HashiCorp, released its 2022 State of Cloud Strategy Survey showing strong business impacts from using multi-cloud infrastructure and an emphasis on centralised cloud platform teams to help deliver those results.
This year’s survey highlights the growing prevalence of multi-cloud, and shows how organisations are benefiting from a multi-cloud strategy, as they apply a common cloud operating model to realise value from the cloud. Results also highlight that cloud security, skills gaps, siloed teams, and inconsistent workflows are among the most common challenges hindering multi-cloud operations.
Key findings in Asia Pacific (APAC):
- 84% choose multi-cloud: 46% of respondents are already using multi-cloud infrastructures, with an additional 38% saying they will be within the next 12 months.
- 93% say multi-cloud is working: Out of those who have already adopted a multi-cloud approach, the vast majority say it is already helping their organisation advance or achieve their business goals.
- 87% rely on cloud platform teams: Organisations have identified the need for a centralised group such as a cloud platform team or Cloud Center of Excellence (CCoE) to operationalise their cloud efforts with common practices across their organisation.
- 96% are overspending in the cloud: Almost all respondents noted avoidable cloud spend. Top reasons for this overspending included idle or underused resources, overprovisioned resources, and a lack of needed skills.
- Skills shortages ranks as the top multi-cloud barrier: Respondents noted skills shortages are exacerbating security risks, driving avoidable cloud spend, and hindering the organisation’s ability to operationalise multi-cloud.
According to the survey results, multi-cloud is now the de facto standard for infrastructure among Enterprises, with the leading drivers for this cloud adoption strategy being reliability, digital transformation, scalability, and security and governance. However, organisations are still struggling with operational complexity in multi-cloud environments. As a result, organisations say they are implementing centralised functions, such as a cloud platform team or Cloud Center of Excellence (CCoE), which are responsible for a variety of key tasks, including standardising cloud services, creating best practices and operational policies, and centralising security.
Nearly all APAC respondents said their organisation has incurred avoidable cloud spend, and nine in ten organisations said they surpassed their annual projected cloud spend. Factors that contribute to avoidable cloud spend were idle or underused resources, overprovisioning of resources, lack of needed skills, or manual containerisation. Just 4% of respondents said they do not have any avoidable cloud spend.

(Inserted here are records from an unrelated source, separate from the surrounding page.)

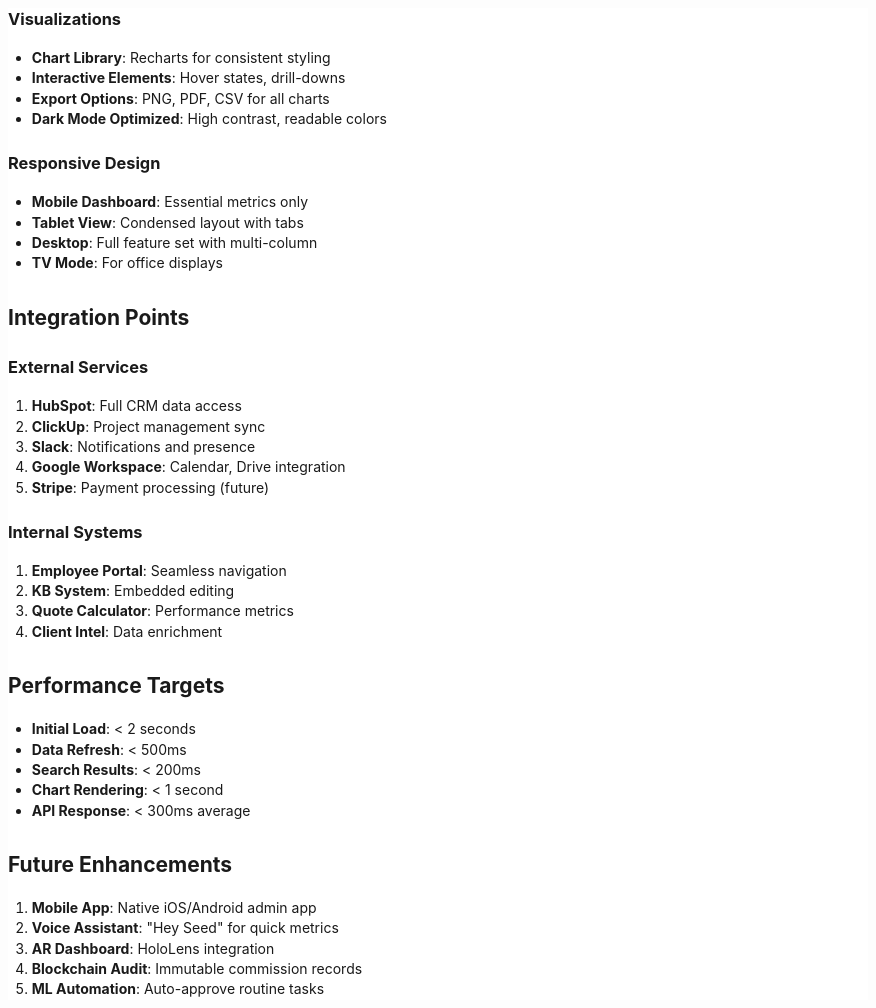 ### Visualizations
- **Chart Library**: Recharts for consistent styling
- **Interactive Elements**: Hover states, drill-downs
- **Export Options**: PNG, PDF, CSV for all charts
- **Dark Mode Optimized**: High contrast, readable colors

### Responsive Design
- **Mobile Dashboard**: Essential metrics only
- **Tablet View**: Condensed layout with tabs
- **Desktop**: Full feature set with multi-column
- **TV Mode**: For office displays

## Integration Points

### External Services
1. **HubSpot**: Full CRM data access
2. **ClickUp**: Project management sync
3. **Slack**: Notifications and presence
4. **Google Workspace**: Calendar, Drive integration
5. **Stripe**: Payment processing (future)

### Internal Systems
1. **Employee Portal**: Seamless navigation
2. **KB System**: Embedded editing
3. **Quote Calculator**: Performance metrics
4. **Client Intel**: Data enrichment

## Performance Targets
- **Initial Load**: < 2 seconds
- **Data Refresh**: < 500ms
- **Search Results**: < 200ms
- **Chart Rendering**: < 1 second
- **API Response**: < 300ms average

## Future Enhancements
1. **Mobile App**: Native iOS/Android admin app
2. **Voice Assistant**: "Hey Seed" for quick metrics
3. **AR Dashboard**: HoloLens integration
4. **Blockchain Audit**: Immutable commission records
5. **ML Automation**: Auto-approve routine tasks
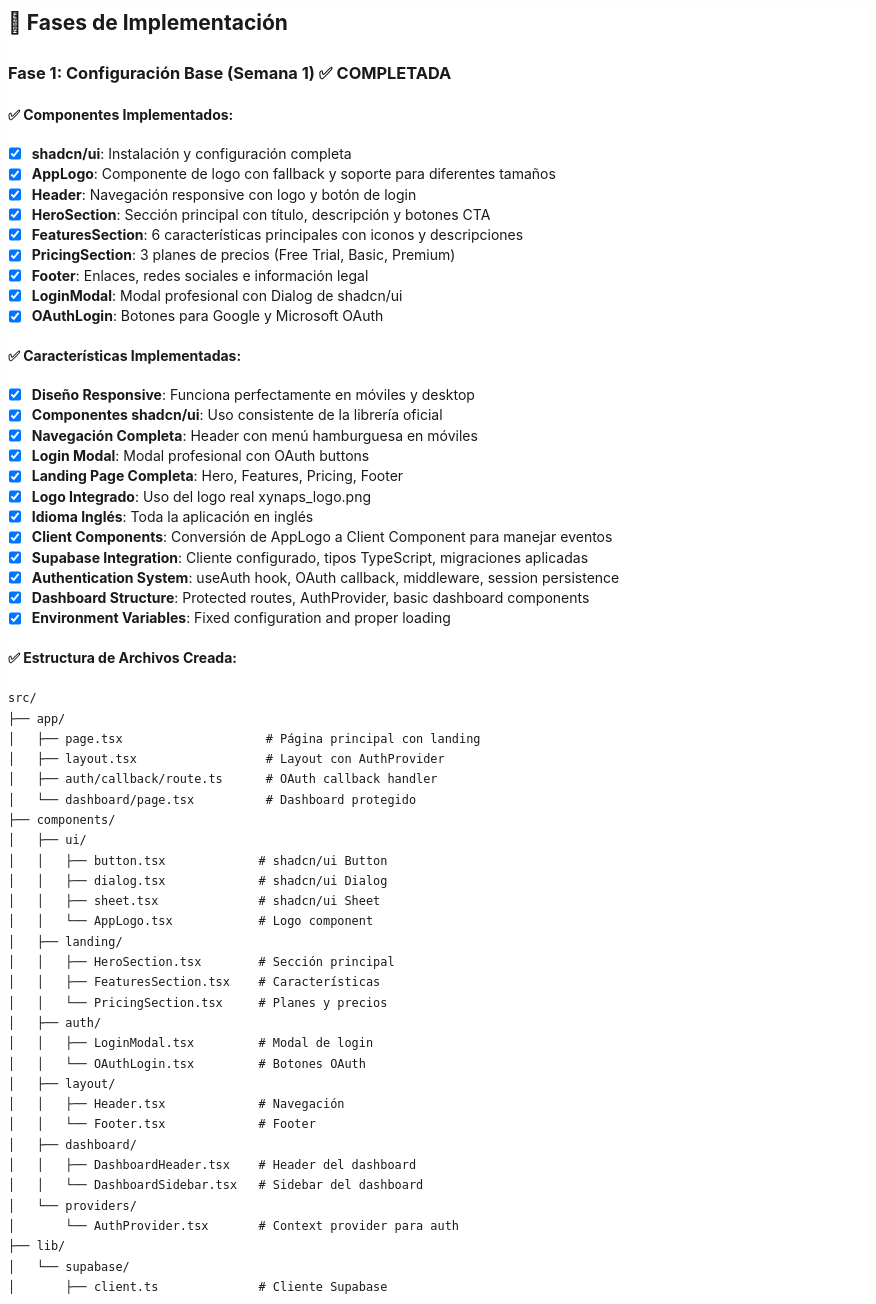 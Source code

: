 
## 📅 Fases de Implementación

### **Fase 1: Configuración Base (Semana 1)** ✅ **COMPLETADA**

#### **✅ Componentes Implementados:**
- [x] **shadcn/ui**: Instalación y configuración completa
- [x] **AppLogo**: Componente de logo con fallback y soporte para diferentes tamaños
- [x] **Header**: Navegación responsive con logo y botón de login
- [x] **HeroSection**: Sección principal con título, descripción y botones CTA
- [x] **FeaturesSection**: 6 características principales con iconos y descripciones
- [x] **PricingSection**: 3 planes de precios (Free Trial, Basic, Premium)
- [x] **Footer**: Enlaces, redes sociales e información legal
- [x] **LoginModal**: Modal profesional con Dialog de shadcn/ui
- [x] **OAuthLogin**: Botones para Google y Microsoft OAuth

#### **✅ Características Implementadas:**
- [x] **Diseño Responsive**: Funciona perfectamente en móviles y desktop
- [x] **Componentes shadcn/ui**: Uso consistente de la librería oficial
- [x] **Navegación Completa**: Header con menú hamburguesa en móviles
- [x] **Login Modal**: Modal profesional con OAuth buttons
- [x] **Landing Page Completa**: Hero, Features, Pricing, Footer
- [x] **Logo Integrado**: Uso del logo real xynaps_logo.png
- [x] **Idioma Inglés**: Toda la aplicación en inglés
- [x] **Client Components**: Conversión de AppLogo a Client Component para manejar eventos
- [x] **Supabase Integration**: Cliente configurado, tipos TypeScript, migraciones aplicadas
- [x] **Authentication System**: useAuth hook, OAuth callback, middleware, session persistence
- [x] **Dashboard Structure**: Protected routes, AuthProvider, basic dashboard components
- [x] **Environment Variables**: Fixed configuration and proper loading

#### **✅ Estructura de Archivos Creada:**
```
src/
├── app/
│   ├── page.tsx                    # Página principal con landing
│   ├── layout.tsx                  # Layout con AuthProvider
│   ├── auth/callback/route.ts      # OAuth callback handler
│   └── dashboard/page.tsx          # Dashboard protegido
├── components/
│   ├── ui/
│   │   ├── button.tsx             # shadcn/ui Button
│   │   ├── dialog.tsx             # shadcn/ui Dialog
│   │   ├── sheet.tsx              # shadcn/ui Sheet
│   │   └── AppLogo.tsx            # Logo component
│   ├── landing/
│   │   ├── HeroSection.tsx        # Sección principal
│   │   ├── FeaturesSection.tsx    # Características
│   │   └── PricingSection.tsx     # Planes y precios
│   ├── auth/
│   │   ├── LoginModal.tsx         # Modal de login
│   │   └── OAuthLogin.tsx         # Botones OAuth
│   ├── layout/
│   │   ├── Header.tsx             # Navegación
│   │   └── Footer.tsx             # Footer
│   ├── dashboard/
│   │   ├── DashboardHeader.tsx    # Header del dashboard
│   │   └── DashboardSidebar.tsx   # Sidebar del dashboard
│   └── providers/
│       └── AuthProvider.tsx       # Context provider para auth
├── lib/
│   └── supabase/
│       ├── client.ts              # Cliente Supabase
```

Grant Orchard, Field CTO, Asia Pacific and Japan, HashiCorp, said, “As multi-cloud adoption continues to mature in APAC, we see this reflected in this year’s State of Cloud Strategy Survey and the generational shift that cloud represents for technology, organisational design, and delivery process,” “Organisations benefiting from multi-cloud nearly doubled from last year, and the majority of organisations now have a centralised cloud team. This centralised expertise enables them to operationalise at scale and benefit from their cloud strategies. Not surprisingly, we saw skills shortages move to the top of the list of cloud blockers, reinforcing the need for cloud platform teams and infrastructure and security automation tools.”